Mince, il s’en va. Le voilà qu’il traverse la route…pour mieux s’arrêter de l’autre côté ! Encore des manoeuvres et nous voilà près de lui.

 Il est fascinant de l’observer vivre sa vie sans se soucier un seul instant de nous. Il ne nous regarde même pas. Et pourtant nous sommes proches, très proches. Deux mètres, peut-être trois. Je me surprends un doigt sur le bouton pour remonter la vitre… Dans la lumière du soleil, les poussières d’herbe qu’il soulève brillent telles des étoiles filantes. Images magnifiques. Très vite, mon doigt se déplace pour mieux régler un paramètre de ma caméra.

Un, deux coups de patte. Il a trouvé ce qu’il cherchait, il s’éloigne. Nous le suivons et le spectacle continue. Combien de temps ? Je suis incapable de vous le dire.
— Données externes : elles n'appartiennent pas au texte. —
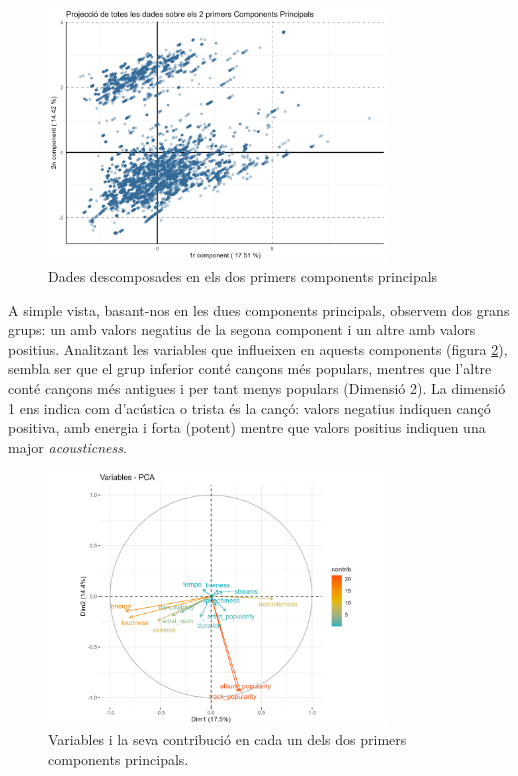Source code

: \begin{figure}[H]
    \centering
    \includegraphics[width=0.8\textwidth]{Images/4_clustering/DBSCAN/dbscanpca.png}
    \caption{Dades descomposades en els dos primers components principals}
    \label{fig:DBSCAN_pca}
\end{figure}

A simple vista, basant-nos en les dues components principals, observem dos grans grups: un amb valors negatius de la segona component i un altre amb valors positius. Analitzant les variables que influeixen en aquests components (figura \ref{fig:DBSCAN_pca_contrib}), sembla ser que el grup inferior conté cançons més populars, mentres que l'altre conté cançons més antigues i per tant menys populars (Dimensió 2). La dimensió 1 ens indica com d'acústica o trista és la cançó: valors negatius indiquen cançó positiva, amb energia i forta (potent) mentre que valors positius indiquen una major \textit{acousticness}.

\begin{figure}[H]
    \centering
    \includegraphics[width=0.8\textwidth]{Images/4_clustering/DBSCAN/dbscanpcacomponents.png}
    \caption{Variables i la seva contribució en cada un dels dos primers components principals.}
    \label{fig:DBSCAN_pca_contrib}
\end{figure}

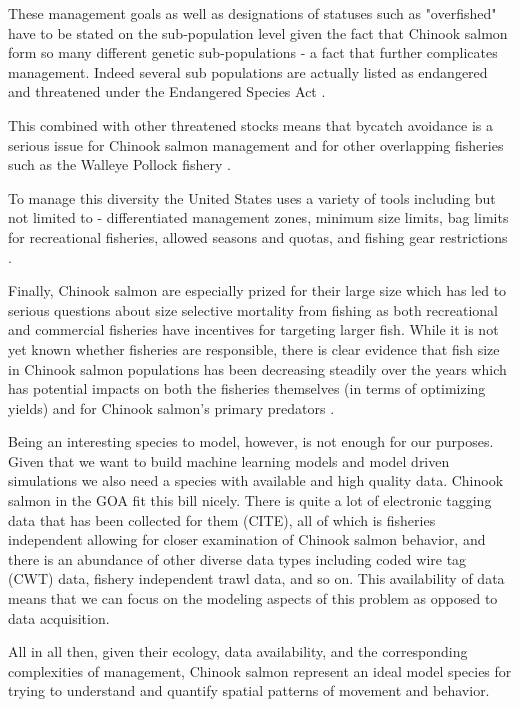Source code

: \documentclass[11pt]{article}
\begin{document}
These management goals as well as designations of statuses such as "overfished" have to be stated on the sub-population level given the fact that Chinook salmon form so many different genetic sub-populations \citep{salmonplan} - a fact that further complicates management. Indeed several sub populations are actually listed as endangered and threatened under the Endangered Species Act \citep{NOAA24}.

This combined with other threatened stocks \citep{NOAA24} means that bycatch avoidance is a serious issue for Chinook salmon management and for other overlapping fisheries such as the Walleye Pollock fishery \citep{ianelli2015}. 

To manage this diversity the United States uses a variety of tools including but not limited to - differentiated management zones, minimum size limits, bag limits for recreational fisheries, allowed seasons and quotas, and fishing gear restrictions \citep{salmonplan}. \newline

Finally, Chinook salmon are especially prized for their large size which has led to serious questions about size selective mortality from fishing as both recreational and commercial fisheries have incentives for targeting larger fish. While it is not yet known whether fisheries are responsible, there is clear evidence that fish size in Chinook salmon populations has been decreasing steadily over the years which has potential impacts on both the fisheries themselves (in terms of optimizing yields) and for Chinook salmon's primary predators \citep{kendall2011}\citep{oceanchinook}. \newline

Being an interesting species to model, however, is not enough for our purposes. Given that we want to build machine learning models and model driven simulations we also need a species with available and high quality data. Chinook salmon in the GOA fit this bill nicely. There is quite a lot of electronic tagging data that has been collected for them (CITE), all of which is fisheries independent allowing for closer examination of Chinook salmon behavior, and there is an abundance of other diverse data types including coded wire tag (CWT) data, fishery independent trawl data, and so on. This availability of data means that we can focus on the modeling aspects of this problem as opposed to data acquisition. \newline


All in all then, given their ecology, data availability, and the corresponding complexities of management, Chinook salmon represent an ideal model species for trying to understand and quantify spatial patterns of movement and behavior. 
\end{document}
Il faut reprendre la route. Nous prenons de l’altitude. La forêt cède sa place à un plateau désertique entrecoupé de torrents et petits lacs. Le vent souffle très fort. Impossible de sortir le drone. Dommage, car seules des vues aériennes auraient pu rendre hommage au paysage. Puis, c’est la frontière avec l’Alaska et une gorge sauvage qui nous conduit à Skagway. Le fantôme de Jack London flâne encore dans les ruelles de cette ville, même si aujourd’hui le Chilkoot Pass n’intéresse que quelques promeneurs endurants qui rêvent de suivre les traces des milliers d’hommes qui ont tenté de le gravir en fin du vingtième siècle, chargés comme des mulets, lors de la plus légendaire course à l’or connue : le Klondike.

Beaucoup y laissèrent leur vie.  Le petit musée de Skagway raconte leur histoire.

La ville connaît une deuxième ruée vers l’or : celle des touristes débarqués des gigantesques bateaux de croisière ancrés dans le port. Une file ininterrompue de magasins à souvenirs a remplacé les saloons enfumés, les champs de tentes et les rues boueuses de l’époque. C’est mieux ainsi ?

Laissons d’autres répondre à cette question et embarquons donc sur le ferry qui doit nous conduire plus loin…

Haines est un joyau niché dans une nature splendide et sauvage, dominée par des forêts impénétrables, des glaciers étincelants et une mer aux milles facettes. Il est le royaume de l’aigle chauve. En novembre, des milliers d’oiseaux peuplent chaque branche d’arbre de la région, attirés par les saumons qui viennent frayer ici, où un courant chaud empêche la Chilkat River de geler complètement. Lors de mes deux précédentes visites, à mi-septembre, j’ai néanmoins pu toujours rencontrer plusieurs exemplaires de ce magnifique aigle.

Cette année, à fin août, les rares oiseaux présents se tiennent de l’autre côté de la rivière qui, en crue, est infranchissable. Nous ne pouvons que les admirer à la jumelles. Tous ? Enfin, presque…

Shadow

Superbe oiseau, n’est-ce-pas ?

De la Chilkat  à la Chilkoot River, un torrent impétueux que nous remontons vers notre camping du soir, le Chilkoot Lake State Recreation Site. Magnifique endroit, enfoui dans une forêt séculaire. Nous ne sommes pas seuls, loin de là, mais, protégés par les arbres, nous en avons l’impression…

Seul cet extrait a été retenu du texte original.